Although it is unusual in Haitian culture for women to confront authority, unemployment and underemployment have spurred some to resort to extraordinary measures.
In a country where more than two-thirds of the labor force is not formally employed, the response to job opportunities is overwhelming and many workers are turned away. USAID sponsored a project to rehabilitate a soccer field in Petit Goâve to provide a community space and temporary employment for the neighborhood of Ti-Guinen. The field had been a prime gathering place for young people, but it had fallen into disrepair. Local youths had attempted to repair the fencing with palm fronds, but that wasn't enough. A drainage ditch needed to be rehabilitated and the playing surface leveled and covered. Around 50 jobs were available, and rotation would allow 105 people overall to work at the site.

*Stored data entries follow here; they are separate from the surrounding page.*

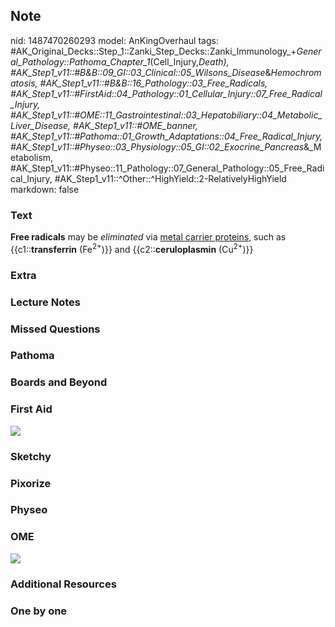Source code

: ## Note
nid: 1487470260293
model: AnKingOverhaul
tags: #AK_Original_Decks::Step_1::Zanki_Step_Decks::Zanki_Immunology_+_General_Pathology::Pathoma_Chapter_1_(Cell_Injury,_Death), #AK_Step1_v11::#B&B::09_GI::03_Clinical::05_Wilsons_Disease_&_Hemochromatosis, #AK_Step1_v11::#B&B::16_Pathology::03_Free_Radicals, #AK_Step1_v11::#FirstAid::04_Pathology::01_Cellular_Injury::07_Free_Radical_Injury, #AK_Step1_v11::#OME::11_Gastrointestinal::03_Hepatobiliary::04_Metabolic_Liver_Disease, #AK_Step1_v11::#OME_banner, #AK_Step1_v11::#Pathoma::01_Growth_Adaptations::04_Free_Radical_Injury, #AK_Step1_v11::#Physeo::03_Physiology::05_GI::02_Exocrine_Pancreas_&_Metabolism, #AK_Step1_v11::#Physeo::11_Pathology::07_General_Pathology::05_Free_Radical_Injury, #AK_Step1_v11::^Other::^HighYield::2-RelativelyHighYield
markdown: false

### Text
<div>
  <b>Free radicals</b> may be <i>eliminated</i> via <u>metal
  carrier proteins</u>, such as {{c1::<b>transferrin</b>
  (Fe<sup>2+</sup>)}} and {{c2::<b>ceruloplasmin</b>
  (Cu<sup>2+</sup>)}}
</div>

### Extra


### Lecture Notes


### Missed Questions


### Pathoma


### Boards and Beyond


### First Aid
<img src="tmpkxdcJT.png">

### Sketchy


### Pixorize


### Physeo


### OME
<div class="ome-widget">
  <a href="https://onlinemeded.org?ref=anki"><img src=
  "_OME_AnkiFlashcards_General_3.png"></a>
</div>

### Additional Resources


### One by one

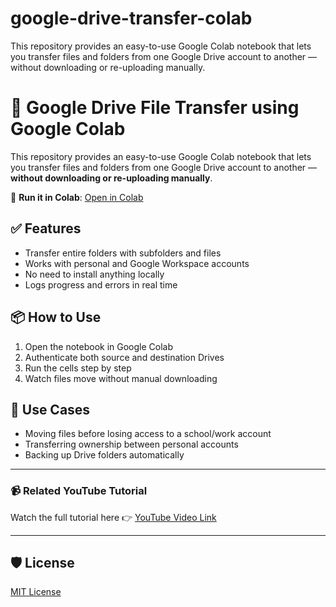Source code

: # google-drive-transfer-colab
This repository provides an easy-to-use Google Colab notebook that lets you transfer files and folders from one Google Drive account to another — without downloading or re-uploading manually.

# 🚀 Google Drive File Transfer using Google Colab

This repository provides an easy-to-use Google Colab notebook that lets you transfer files and folders from one Google Drive account to another — **without downloading or re-uploading manually**.

🔗 **Run it in Colab**: [Open in Colab](https://colab.research.google.com/github/yourusername/google-drive-transfer-colab/blob/main/transfer_drive_files.ipynb)

## ✅ Features
- Transfer entire folders with subfolders and files
- Works with personal and Google Workspace accounts
- No need to install anything locally
- Logs progress and errors in real time

## 📦 How to Use
1. Open the notebook in Google Colab
2. Authenticate both source and destination Drives
3. Run the cells step by step
4. Watch files move without manual downloading

## 🧠 Use Cases
- Moving files before losing access to a school/work account
- Transferring ownership between personal accounts
- Backing up Drive folders automatically

---

### 📹 Related YouTube Tutorial
Watch the full tutorial here 👉 [YouTube Video Link](https://youtube.com/your_video_link)

---

## 🛡 License
[MIT License](LICENSE)
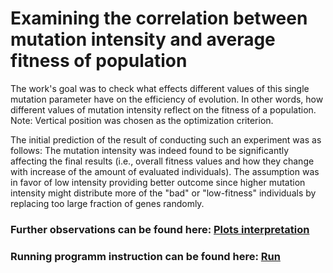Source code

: # Examining the correlation between mutation intensity and average fitness of population

The work's goal was to check what effects different values of this single mutation parameter have on the efficiency of evolution. In other words, how different values of mutation intensity reflect on the fitness of a population.
Note: Vertical position was chosen as the optimization criterion.

The initial prediction of the result of conducting such an experiment was as follows:
The mutation intensity was indeed found to be significantly affecting the final results (i.e., overall fitness values and how they change with increase of the amount of evaluated individuals). The assumption was in favor of low intensity providing better outcome since higher mutation intensity might distribute more of the "bad" or "low-fitness" individuals by replacing too large fraction of genes randomly.

### Further observations can be found here: [Plots interpretation](https://github.com/allsuitablenamesarealreadytaken/evolution-and-mutation-intensity/blob/main/plots/README.md)
### Running programm instruction can be found here: [Run](https://github.com/allsuitablenamesarealreadytaken/evolution-and-mutation-intensity/blob/main/src/README.md)
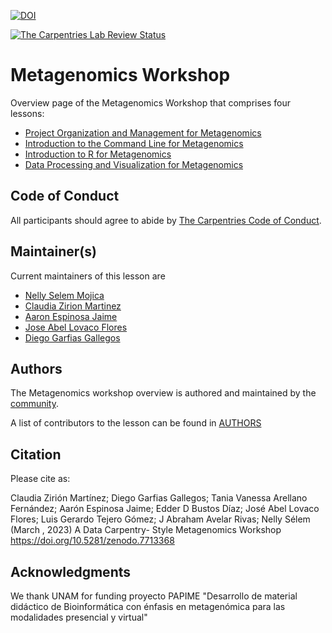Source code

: [![DOI](https://zenodo.org/badge/DOI/10.5281/zenodo.7713380.svg)](https://doi.org/10.5281/zenodo.7713380)

[![The Carpentries Lab Review Status](http://badges.drtamermansour.org/11_status.svg)](https://github.com/drtamermansour/reviews/issues/11)

# Metagenomics Workshop

Overview page of the Metagenomics Workshop that comprises four lessons:

- [Project Organization and Management for Metagenomics](https://carpentries-incubator.github.io/organization-metagenomics/)
- [Introduction to the Command Line for Metagenomics](https://carpentries-incubator.github.io/shell-metagenomics/)
- [Introduction to R for Metagenomics](https://carpentries-incubator.github.io/introduction-to-R-for-metagenomics/)
- [Data Processing and Visualization for Metagenomics](https://carpentries-incubator.github.io/metagenomics/)

## Code of Conduct

All participants should agree to abide by [The Carpentries Code of Conduct](https://docs.carpentries.org/topic_folders/policies/index_coc.html).

## Maintainer(s)

Current maintainers of this lesson are

* [Nelly Selem Mojica](https://github.com/nselem)
* [Claudia Zirion Martinez](https://github.com/Czirion)
* [Aaron Espinosa Jaime](https://github.com/aaronejaime)
* [Jose Abel Lovaco Flores](https://github.com/fabel134)
* [Diego Garfias Gallegos](https://github.com/Bedxxe)

## Authors

The Metagenomics workshop overview is authored and maintained by the [community](https://github.com/carpentries-incubator/metagenomics-workshop/network/members).

A list of contributors to the lesson can be found in [AUTHORS](AUTHORS)

## Citation

Please cite as:

Claudia Zirión Martínez; Diego Garfias Gallegos; Tania Vanessa Arellano Fernández; Aarón Espinosa Jaime; Edder D Bustos Díaz; José Abel Lovaco Flores; Luis Gerardo Tejero Gómez; J Abraham Avelar Rivas; Nelly Sélem (March , 2023) A Data Carpentry- Style Metagenomics Workshop https://doi.org/10.5281/zenodo.7713368



## Acknowledgments  
We thank UNAM for funding proyecto PAPIME "Desarrollo de material didáctico de Bioinformática con énfasis en metagenómica para las modalidades presencial y virtual"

After the work began, 15 women complained to project coordinators that jobs were only being given to men. At a subsequent oversight committee meeting, 70 women made their case and successfully secured six positions to be rotated among eight women. They would be responsible for supplying water to the project site, specifically for the masons to mix concrete for the drainage ditch. This was no small task since the water needed to be carried in buckets to the site from a central water kiosk. The committee agreed with the women that the jobs should go to Ti-Guinen's most impoverished. Of the eight women employed, six were single mothers and the sole wage-earners of their families, and all were in dire need. This USAID project has allowed women a singular opportunity to make their voices heard and increase economic opportunities in their community.